<azonenberg> So using this methodology, I get...
<azonenberg> Input buffer delay = 0.562
<azonenberg> Crossbar delay = 10.531
<azonenberg> Schmitt trigger delay = 0.937
<azonenberg> Output buffer delay = 6.408
<rqou> that's a really slow obuf/crossbar
<azonenberg> i think the ibuf is slower than that but it's a start
<azonenberg> that's also with x1 drive
<azonenberg> with x2 its half that
<azonenberg> ... i should test x4 drive for lulz
<rqou> hmm are obufs normally this slow?
<azonenberg> some of the pins have x4
<azonenberg> On the coolrunner, which is generally a faster chip
<rqou> i see 1.2ns for a 32a-6 Tout
<azonenberg> a lvcmos33 input buffer is 1.8 ns, a schmitt trigger is another 3 on top of that
<azonenberg> an output buffer is 2.8
<azonenberg> i'm measuring the schmitt trigger as way faster
<azonenberg> you know, i should look at how many mV of hysteresis it provides
<azonenberg> that should hint a bit
<rqou> oh but then the 32a Tslew33 is 5ns :P
<rqou> which is more equivalent to a x1
<rqou> i guess io pads are just slow
<azonenberg> 32a is 500 mV hysteresis
<azonenberg> A greenpak is about the same
<azonenberg> 0.47 nominal
<azonenberg> anyway, i'll use these values until i can get more accurate data from somewhere :p
<azonenberg> Next step is to see if they're fairly consistent across multiple paths
pie_ has quit [Ping timeout: 240 seconds]

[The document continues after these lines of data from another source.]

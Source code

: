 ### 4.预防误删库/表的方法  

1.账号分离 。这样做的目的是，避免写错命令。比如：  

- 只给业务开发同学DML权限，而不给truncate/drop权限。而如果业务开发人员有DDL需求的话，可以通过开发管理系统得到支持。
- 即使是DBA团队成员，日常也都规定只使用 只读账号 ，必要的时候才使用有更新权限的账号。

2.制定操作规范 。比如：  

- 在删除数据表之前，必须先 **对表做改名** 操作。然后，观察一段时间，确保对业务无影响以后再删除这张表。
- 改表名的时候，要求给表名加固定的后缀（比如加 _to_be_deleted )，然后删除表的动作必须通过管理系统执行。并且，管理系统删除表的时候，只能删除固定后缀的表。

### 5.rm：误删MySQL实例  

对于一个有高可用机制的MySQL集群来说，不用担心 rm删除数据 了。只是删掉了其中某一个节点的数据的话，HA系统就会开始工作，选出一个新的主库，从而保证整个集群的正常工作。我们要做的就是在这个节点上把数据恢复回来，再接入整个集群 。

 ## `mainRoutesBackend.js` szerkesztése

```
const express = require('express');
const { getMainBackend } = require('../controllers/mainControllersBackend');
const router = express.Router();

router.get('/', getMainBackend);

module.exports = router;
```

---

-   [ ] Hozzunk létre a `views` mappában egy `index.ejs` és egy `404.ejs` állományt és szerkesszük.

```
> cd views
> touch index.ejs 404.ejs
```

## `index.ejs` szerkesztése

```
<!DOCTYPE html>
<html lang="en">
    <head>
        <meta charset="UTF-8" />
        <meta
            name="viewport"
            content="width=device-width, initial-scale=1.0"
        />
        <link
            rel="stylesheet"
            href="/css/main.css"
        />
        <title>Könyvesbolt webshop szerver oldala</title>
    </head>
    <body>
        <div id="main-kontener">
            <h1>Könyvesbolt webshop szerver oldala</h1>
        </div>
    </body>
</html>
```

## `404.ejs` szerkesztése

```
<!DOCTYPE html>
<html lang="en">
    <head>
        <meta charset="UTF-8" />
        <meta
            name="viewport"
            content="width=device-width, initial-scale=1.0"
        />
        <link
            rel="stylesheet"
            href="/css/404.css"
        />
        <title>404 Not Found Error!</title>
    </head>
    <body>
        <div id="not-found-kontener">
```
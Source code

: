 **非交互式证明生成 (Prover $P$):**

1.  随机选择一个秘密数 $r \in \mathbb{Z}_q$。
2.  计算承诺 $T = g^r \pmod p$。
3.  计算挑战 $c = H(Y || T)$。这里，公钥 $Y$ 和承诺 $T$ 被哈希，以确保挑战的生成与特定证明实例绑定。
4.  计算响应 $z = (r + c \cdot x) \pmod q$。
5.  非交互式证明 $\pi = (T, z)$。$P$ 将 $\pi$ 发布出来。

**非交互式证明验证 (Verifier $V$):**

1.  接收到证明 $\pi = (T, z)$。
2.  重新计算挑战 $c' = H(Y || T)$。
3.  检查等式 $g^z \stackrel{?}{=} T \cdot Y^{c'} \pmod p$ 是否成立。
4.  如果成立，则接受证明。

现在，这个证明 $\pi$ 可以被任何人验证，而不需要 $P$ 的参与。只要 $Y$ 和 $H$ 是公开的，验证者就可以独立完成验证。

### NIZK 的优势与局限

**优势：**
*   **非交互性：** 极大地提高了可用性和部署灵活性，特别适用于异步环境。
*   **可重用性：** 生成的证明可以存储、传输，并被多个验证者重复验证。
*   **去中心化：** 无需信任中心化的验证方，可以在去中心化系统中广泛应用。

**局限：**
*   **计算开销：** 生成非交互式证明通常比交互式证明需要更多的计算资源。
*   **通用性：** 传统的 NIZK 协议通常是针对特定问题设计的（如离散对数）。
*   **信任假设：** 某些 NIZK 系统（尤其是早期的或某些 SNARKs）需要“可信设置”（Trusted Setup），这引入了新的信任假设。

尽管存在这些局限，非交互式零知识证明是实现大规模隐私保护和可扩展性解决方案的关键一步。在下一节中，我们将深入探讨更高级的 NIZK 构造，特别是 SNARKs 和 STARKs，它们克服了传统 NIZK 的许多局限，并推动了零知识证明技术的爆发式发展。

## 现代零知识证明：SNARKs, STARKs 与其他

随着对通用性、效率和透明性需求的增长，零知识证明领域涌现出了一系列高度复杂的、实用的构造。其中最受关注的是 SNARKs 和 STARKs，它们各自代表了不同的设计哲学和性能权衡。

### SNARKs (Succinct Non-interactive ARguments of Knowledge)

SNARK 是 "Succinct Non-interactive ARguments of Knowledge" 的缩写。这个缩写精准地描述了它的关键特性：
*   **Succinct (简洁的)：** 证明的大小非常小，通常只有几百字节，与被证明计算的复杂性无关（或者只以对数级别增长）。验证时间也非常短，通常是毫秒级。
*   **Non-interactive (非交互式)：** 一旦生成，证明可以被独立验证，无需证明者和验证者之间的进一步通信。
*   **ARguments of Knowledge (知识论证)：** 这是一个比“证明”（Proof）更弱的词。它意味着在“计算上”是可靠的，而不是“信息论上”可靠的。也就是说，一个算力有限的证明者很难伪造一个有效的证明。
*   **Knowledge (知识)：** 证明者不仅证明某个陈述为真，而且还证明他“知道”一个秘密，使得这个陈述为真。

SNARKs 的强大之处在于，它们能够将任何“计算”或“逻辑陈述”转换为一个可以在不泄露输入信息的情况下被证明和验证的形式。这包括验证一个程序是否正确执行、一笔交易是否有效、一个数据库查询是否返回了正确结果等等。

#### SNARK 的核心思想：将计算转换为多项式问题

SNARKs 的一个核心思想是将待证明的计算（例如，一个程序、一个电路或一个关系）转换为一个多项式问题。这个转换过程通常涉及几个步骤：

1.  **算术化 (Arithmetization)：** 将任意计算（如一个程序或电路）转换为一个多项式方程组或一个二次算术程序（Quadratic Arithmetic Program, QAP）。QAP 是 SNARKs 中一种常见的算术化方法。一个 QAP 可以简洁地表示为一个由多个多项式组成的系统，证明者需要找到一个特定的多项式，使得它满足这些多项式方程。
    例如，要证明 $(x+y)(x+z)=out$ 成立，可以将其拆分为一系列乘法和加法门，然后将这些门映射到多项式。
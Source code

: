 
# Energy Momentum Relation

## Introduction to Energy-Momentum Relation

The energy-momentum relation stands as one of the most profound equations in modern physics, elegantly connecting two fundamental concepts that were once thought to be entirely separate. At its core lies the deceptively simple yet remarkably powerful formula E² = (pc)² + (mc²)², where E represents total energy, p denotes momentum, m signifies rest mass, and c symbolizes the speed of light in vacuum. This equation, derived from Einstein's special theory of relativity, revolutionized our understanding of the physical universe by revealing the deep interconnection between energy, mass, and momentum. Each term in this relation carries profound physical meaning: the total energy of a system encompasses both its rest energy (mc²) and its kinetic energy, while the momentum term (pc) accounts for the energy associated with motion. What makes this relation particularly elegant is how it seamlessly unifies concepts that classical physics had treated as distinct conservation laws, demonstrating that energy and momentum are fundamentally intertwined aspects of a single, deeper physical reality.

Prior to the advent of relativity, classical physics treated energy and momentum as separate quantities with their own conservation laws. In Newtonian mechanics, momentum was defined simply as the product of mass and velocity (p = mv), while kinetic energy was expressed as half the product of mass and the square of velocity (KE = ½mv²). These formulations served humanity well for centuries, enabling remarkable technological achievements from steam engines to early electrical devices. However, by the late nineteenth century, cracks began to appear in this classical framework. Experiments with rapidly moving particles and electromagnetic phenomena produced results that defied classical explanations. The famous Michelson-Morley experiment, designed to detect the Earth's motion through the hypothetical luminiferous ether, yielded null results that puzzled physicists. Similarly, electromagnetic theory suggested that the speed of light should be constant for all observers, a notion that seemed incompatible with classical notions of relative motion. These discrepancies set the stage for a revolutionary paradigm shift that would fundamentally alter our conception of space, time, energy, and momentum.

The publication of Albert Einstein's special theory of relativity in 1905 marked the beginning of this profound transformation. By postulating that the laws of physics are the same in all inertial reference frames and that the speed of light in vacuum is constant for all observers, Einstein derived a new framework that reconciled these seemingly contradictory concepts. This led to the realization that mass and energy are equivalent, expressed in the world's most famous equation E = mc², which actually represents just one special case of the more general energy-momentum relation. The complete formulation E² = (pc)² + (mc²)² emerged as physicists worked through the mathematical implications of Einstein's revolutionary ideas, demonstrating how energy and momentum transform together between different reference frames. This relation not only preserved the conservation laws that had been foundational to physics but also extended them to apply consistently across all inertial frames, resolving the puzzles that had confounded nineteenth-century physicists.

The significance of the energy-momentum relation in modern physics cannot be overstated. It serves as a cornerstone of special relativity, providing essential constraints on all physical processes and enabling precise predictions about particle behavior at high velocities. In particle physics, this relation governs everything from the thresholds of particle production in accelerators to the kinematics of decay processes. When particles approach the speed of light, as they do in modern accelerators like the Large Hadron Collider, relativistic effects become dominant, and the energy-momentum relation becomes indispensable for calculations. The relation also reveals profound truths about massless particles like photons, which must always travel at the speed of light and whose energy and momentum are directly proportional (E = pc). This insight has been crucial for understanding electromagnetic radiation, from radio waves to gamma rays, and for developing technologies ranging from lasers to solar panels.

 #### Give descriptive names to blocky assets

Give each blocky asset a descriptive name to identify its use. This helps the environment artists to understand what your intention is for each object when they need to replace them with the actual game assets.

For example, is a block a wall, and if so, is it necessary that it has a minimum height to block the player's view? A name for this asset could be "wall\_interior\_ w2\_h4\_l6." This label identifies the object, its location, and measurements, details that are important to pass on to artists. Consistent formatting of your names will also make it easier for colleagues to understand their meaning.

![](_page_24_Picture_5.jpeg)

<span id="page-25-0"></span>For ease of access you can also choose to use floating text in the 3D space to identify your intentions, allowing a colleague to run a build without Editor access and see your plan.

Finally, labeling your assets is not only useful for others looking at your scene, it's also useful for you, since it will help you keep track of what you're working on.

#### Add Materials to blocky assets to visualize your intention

<azonenberg> Hmmm interesting
<azonenberg> schmitt trigger delay adder is not consistent across paths o_O
<azonenberg> it varies by nearly 50%
<azonenberg> Which means my computed input buffer delays are unstable too
<azonenberg> :(
Zarutian has quit [Quit: Zarutian]
<azonenberg> rqou: see above
<azonenberg> this is data based on those assumption
<azonenberg> note the range in variation of schmitt trigger delays
<rqou> that doesn't seem right
<rqou> this is a result of the 1x vs 2x assumption?
<azonenberg> well
<azonenberg> not exactly
<azonenberg> the other data is
<azonenberg> the schmitt is just subtracting
<azonenberg> pin x to y with x2 drive on output and no schmitt on input
<azonenberg> vs pin x to y with x2 drive on output and schmitt on input
<azonenberg> same crossbar route, same output driver
<azonenberg> bitstreams are literally one bit off
<rqou> that seems totally nuts
<azonenberg> It does :p
<azonenberg> next step
<azonenberg> try with another die
<azonenberg> see if it's at all consistent :p
<rqou> i want to see some process analysis of a greenpak now
<rqou> what fab is it on?
<azonenberg> TSMC 180 nm
<azonenberg> I decapped a 46140 and 46620 and had digshadow do top metal and delayered images
<azonenberg> Not sharing publicly b/c i dont want to upset silego
<azonenberg> i get special treatment so i respect that
<rqou> wait this is 180nm?
<rqou> seems really slow for that
<rqou> er actually
<rqou> the crossbar seems really slow (compared to coolrunner-ii)
<rqou> but the schmitt trigger seems way too fast
<azonenberg> So
<azonenberg> The coolrunner ZIA is a very efficient routing
<rqou> coolrunner's schmitt trigger is a whopping 4ns of delay
<azonenberg> the greenpak matrix is a *full* crossbar
<azonenberg> every input can route to every output
<azonenberg> it's massive
<azonenberg> rqou: see PM
gameredan has joined ##openfpga
m_w has quit [Quit: leaving]
<mtp> CP/M? never between meals
<qu1j0t3> bwahahahha
amclain has quit [Quit: Leaving]
_whitelogger has joined ##openfpga
DocScrutinizer05 has quit [Disconnected by services]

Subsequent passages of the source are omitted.